But that was not all he was striving for. He had a reason (!) in plain words, he wished for his own aggrandisement, that the carved figures should be proved to date from the sixteenth century; and he would have preferred that they should be the work of the great⁠—of course great, because his name had been so deeply carved in oak that it has been preserved to our time⁠—Burchard von Schiedenhanne, who had carved the seats in the choir of the Cathedral of Västeros.

The learned research was carried on. The professor stole a little plaster from the figures in Västeros and sent it, together with a specimen from the sacristy of Träskola to the Ekole Pollytechnik (I can’t spell it). The reply completely crushed the scoffers; the analysis proved that the two specimens of plaster were identical; both contained seventy-seven percent of chalk and thirty-five of sulphuric acid; therefore (!) the figures must date from the same period.

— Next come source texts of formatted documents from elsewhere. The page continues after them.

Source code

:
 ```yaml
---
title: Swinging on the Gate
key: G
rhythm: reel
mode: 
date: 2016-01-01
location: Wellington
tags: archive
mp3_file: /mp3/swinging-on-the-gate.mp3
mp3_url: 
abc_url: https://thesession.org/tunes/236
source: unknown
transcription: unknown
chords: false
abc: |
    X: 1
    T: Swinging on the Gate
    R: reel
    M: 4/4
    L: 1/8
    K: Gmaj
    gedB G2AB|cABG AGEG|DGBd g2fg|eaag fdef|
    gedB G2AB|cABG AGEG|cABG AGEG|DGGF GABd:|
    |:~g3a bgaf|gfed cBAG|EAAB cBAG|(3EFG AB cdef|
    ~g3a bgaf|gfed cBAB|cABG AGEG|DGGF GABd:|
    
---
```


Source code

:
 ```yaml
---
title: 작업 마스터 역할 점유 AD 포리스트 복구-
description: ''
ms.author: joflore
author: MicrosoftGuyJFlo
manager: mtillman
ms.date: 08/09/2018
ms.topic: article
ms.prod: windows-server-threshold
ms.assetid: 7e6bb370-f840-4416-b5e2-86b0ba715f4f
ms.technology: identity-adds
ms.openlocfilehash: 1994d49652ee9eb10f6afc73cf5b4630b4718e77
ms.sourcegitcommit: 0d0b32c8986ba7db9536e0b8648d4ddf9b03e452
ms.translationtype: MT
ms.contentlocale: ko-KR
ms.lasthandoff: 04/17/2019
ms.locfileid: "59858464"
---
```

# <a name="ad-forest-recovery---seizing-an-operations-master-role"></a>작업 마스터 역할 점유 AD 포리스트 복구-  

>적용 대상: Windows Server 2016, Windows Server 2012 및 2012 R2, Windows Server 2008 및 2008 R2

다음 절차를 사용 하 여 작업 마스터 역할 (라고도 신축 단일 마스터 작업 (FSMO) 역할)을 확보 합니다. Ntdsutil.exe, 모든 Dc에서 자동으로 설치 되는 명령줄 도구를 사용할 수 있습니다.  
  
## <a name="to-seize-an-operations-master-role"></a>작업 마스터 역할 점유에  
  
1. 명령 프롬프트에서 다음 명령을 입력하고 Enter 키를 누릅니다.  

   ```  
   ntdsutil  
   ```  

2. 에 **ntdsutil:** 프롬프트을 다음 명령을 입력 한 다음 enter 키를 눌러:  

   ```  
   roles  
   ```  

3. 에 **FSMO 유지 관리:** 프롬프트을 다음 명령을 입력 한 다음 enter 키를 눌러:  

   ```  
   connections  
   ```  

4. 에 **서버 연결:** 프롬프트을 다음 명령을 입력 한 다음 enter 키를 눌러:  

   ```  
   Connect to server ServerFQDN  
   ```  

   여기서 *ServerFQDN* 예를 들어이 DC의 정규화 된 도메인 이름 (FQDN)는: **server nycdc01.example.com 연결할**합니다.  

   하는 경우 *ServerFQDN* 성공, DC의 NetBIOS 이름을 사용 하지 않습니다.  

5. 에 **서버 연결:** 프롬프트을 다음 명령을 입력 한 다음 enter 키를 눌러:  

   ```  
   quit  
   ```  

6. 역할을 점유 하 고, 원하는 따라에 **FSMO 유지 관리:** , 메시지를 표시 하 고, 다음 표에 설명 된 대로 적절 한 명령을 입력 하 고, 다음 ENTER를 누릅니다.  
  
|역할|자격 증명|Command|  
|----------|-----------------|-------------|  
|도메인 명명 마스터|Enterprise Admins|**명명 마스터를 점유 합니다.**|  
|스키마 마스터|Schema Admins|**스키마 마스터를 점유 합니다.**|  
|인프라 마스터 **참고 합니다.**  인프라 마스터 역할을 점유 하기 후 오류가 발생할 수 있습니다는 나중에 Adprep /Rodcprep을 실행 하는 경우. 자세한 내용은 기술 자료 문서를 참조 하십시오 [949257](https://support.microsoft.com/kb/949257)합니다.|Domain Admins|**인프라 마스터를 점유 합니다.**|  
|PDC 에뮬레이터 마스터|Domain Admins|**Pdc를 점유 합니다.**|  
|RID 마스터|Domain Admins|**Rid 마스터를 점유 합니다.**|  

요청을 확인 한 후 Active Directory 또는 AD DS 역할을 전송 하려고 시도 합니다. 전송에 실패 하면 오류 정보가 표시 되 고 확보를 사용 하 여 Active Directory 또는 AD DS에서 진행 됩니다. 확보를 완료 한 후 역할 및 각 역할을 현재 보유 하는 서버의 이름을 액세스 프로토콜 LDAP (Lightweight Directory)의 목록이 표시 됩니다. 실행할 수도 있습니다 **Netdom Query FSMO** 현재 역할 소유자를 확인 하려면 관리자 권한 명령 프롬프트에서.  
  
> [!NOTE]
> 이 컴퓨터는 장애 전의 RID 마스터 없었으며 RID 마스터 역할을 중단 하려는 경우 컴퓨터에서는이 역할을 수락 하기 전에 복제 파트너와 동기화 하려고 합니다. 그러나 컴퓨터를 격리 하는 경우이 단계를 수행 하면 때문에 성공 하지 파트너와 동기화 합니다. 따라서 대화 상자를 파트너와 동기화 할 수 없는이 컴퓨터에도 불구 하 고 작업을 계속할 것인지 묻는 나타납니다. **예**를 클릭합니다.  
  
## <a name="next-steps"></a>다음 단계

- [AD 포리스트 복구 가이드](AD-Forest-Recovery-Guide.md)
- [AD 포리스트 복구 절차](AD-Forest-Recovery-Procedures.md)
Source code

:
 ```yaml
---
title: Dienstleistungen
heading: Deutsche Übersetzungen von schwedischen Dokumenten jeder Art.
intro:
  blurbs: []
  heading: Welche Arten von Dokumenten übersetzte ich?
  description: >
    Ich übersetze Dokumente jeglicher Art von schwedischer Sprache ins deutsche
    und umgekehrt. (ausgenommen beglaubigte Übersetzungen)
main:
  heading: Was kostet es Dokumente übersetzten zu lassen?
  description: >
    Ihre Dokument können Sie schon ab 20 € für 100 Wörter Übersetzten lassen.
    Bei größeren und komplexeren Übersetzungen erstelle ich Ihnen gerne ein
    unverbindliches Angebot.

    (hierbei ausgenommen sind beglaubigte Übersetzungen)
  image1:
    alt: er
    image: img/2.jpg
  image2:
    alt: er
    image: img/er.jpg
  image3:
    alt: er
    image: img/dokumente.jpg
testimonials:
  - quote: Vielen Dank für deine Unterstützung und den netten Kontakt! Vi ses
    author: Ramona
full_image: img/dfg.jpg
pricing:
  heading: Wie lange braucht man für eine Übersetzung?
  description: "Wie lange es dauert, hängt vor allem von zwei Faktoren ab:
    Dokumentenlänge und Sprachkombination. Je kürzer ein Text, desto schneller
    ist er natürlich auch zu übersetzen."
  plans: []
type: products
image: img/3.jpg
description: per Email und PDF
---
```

The age of the figures had now been settled; a sketch was made of the whole one and “sent in” (what a terrible passion these learned men have for “sending things in”) to the Academy; the only thing which remained to be done was to determine and reconstruct the broken one. For two whole years the two sacks travelled up and down between Upsala and Lund; the two professors differed and carried on a lively dispute. The professor of Lund, who had just been made rector, took the figure as the subject of his inaugural address and crushed the professor of Upsala. The latter replied in a brochure. Fortunately at the very moment a professor of the Stockholm Academy of Art appeared with a totally new opinion; then Herod and Pilate “compromised,” as is always the case, and attacked the man from the capital, rending him with the unbridled fury of provincials.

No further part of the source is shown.